Logan Daily Photo
This blog is to show daily photos of Logan City. This City is located just south of Brisbane City in Queensland, Australia. Logan is Queensland's third largest city and one that is young, dynamic and booming with growth. Home to 500 parks, the beautiful Logan River, local art galleries and a world class University.
- Name: Darren
- Location: Logan, Queensland, Australia
Friday, June 30, 2006
Thursday, June 29, 2006
Table in Dining room
All the elegance of days gone by.
Ian Rohl, Josiah's grandson, remembers occasions when the family would gather around the piano for a good old sing-song. In this era, few people had a wireless and no one had TV. This was the era when you made your own fun and you learned to appreciate your family's voices and each one's ability to entertain the rest of the gathering. This was the most precious time of family life.
Wednesday, June 28, 2006
Tuesday, June 27, 2006
Where the work got done
Where the work got done
Monday, June 26, 2006
The Dining room
John and Emily Mayes brought their family up in this house, after surviving their first years in a simple slab hut. The dining room was the place where the family gathered on formal occasions. When Josiah and Daisy lived here, this room was the place where the family would meet for Sunday dinner.
That was, of course, if they weren't involved in choir practice after the morning church service. On those occasions, the family would take lunch with them, as the trip to and from Loganlea where the nearest church was located, would have made the more formal dinner at home far too late.
Sunday, June 25, 2006
Saturday, June 24, 2006
Friday, June 23, 2006
Room for the car
When the house was completed in 1887, the family moved and the hut became a shelter for a buggy and much later a car. As an example of the craftsmanship involved, lan Rohl remembers that the hut was still secure against rain and the wind sixty years after it was built.
You might think that this was a hard way for a family to live, especially when there was little here but scrub. Emily cooked on an open fire and used a hollowed-out anthill as an oven.
Consider then what John and Emily had left behind. John had been employed as a gardener on an estate in Bedfordshire England, while his wife worked as a house servant. There, they had little to look forward to but a life of uncertain servitude. Here, in Australia they owned 320 acres, an unheard of opportunity back in England.
Thursday, June 22, 2006
The front room contains original family furniture dating from the 1880s till the 1930s, when John and Emily's eldest surviving son, Josiah, lived here. Comparing what you see here, with the many conveniences we enjoy these days, the lounge may seem small and sparsely furnished.

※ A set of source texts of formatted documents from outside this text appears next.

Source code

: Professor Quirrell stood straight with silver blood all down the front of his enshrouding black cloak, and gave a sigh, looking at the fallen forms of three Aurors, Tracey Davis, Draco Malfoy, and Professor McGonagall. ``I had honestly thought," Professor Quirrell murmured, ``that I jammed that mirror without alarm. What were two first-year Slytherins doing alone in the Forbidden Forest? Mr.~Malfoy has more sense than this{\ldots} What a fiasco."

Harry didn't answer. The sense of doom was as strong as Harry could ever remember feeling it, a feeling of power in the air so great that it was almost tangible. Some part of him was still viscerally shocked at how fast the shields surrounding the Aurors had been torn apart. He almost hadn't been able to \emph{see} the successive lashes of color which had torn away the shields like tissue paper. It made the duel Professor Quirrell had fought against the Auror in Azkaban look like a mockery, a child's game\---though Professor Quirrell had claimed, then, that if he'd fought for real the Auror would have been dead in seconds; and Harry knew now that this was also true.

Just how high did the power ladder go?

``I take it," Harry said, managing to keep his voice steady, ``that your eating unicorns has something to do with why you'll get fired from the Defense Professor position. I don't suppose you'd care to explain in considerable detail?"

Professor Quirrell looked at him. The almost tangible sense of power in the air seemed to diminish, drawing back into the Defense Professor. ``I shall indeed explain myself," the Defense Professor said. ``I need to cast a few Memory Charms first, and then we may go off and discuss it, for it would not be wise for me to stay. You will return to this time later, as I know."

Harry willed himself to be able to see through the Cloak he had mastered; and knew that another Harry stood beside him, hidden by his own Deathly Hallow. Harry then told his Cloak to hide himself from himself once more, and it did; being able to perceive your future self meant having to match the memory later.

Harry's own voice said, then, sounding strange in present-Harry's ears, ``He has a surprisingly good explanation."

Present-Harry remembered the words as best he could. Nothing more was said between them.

But, to Josiah and Daisy, and to the whole Mayes family, this was a better-than-average home. It remains to this day, a touchstone for them all.
Wednesday, June 21, 2006
Tuesday, June 20, 2006
Monday, June 19, 2006
Sunday, June 18, 2006
Saturday, June 17, 2006
Their original home
The words on the plaque in the lower right hand corner say "The Original Slab Hut".
This hut was the original home of John and Emily Mayes, the founders of this property. Most of the slabs were cut from the outer timbers of large logs. Those logs would have been cut on the property, by axe and wedge, then trimmed with an adze. The original roof was made of bark and was later replaced with shingles.
Friday, June 16, 2006
A Pleasant Place
Thursday, June 15, 2006
The Front Room
Mayes Cottage is a genuine relic of Australia's and Queensland's pioneering age. Genuine because it is almost exactly as it was when it was built over a hundred years ago, in 1887.
This house, and what remains of the original slab hut that stands outside, are originals, not reproductions.
The house was built sixteen years after John and Emily Mayes had first arrived here.
Wednesday, June 14, 2006
The Back Yard
Under the shade of the trees are some old fences and has an eerie feel about it.
The railway made a huge difference to the development prospects in the area. The late 1880's were a time of great prosperity. Not only did the coming of the railway mean that people could more easily transport their foods to markets in Brisbane, but building materials could also be accessed.
The arrival of the railway was probably a factor in John Mayes' decision to build the house we now know as Mayes Cottage, which was completed in January 1887.
Tuesday, June 13, 2006
It is thought that stories of these opportunities were major factors in attracting new settlers to the colony. John and Emily Mayes and their two children, Joshua (3) and Ruth (1), sailed from England in the sailing ship "Indus" in 1871.
The family grew to 7 children. The district was beginning to expand as well, with more and more settlers coming in to take up the available land.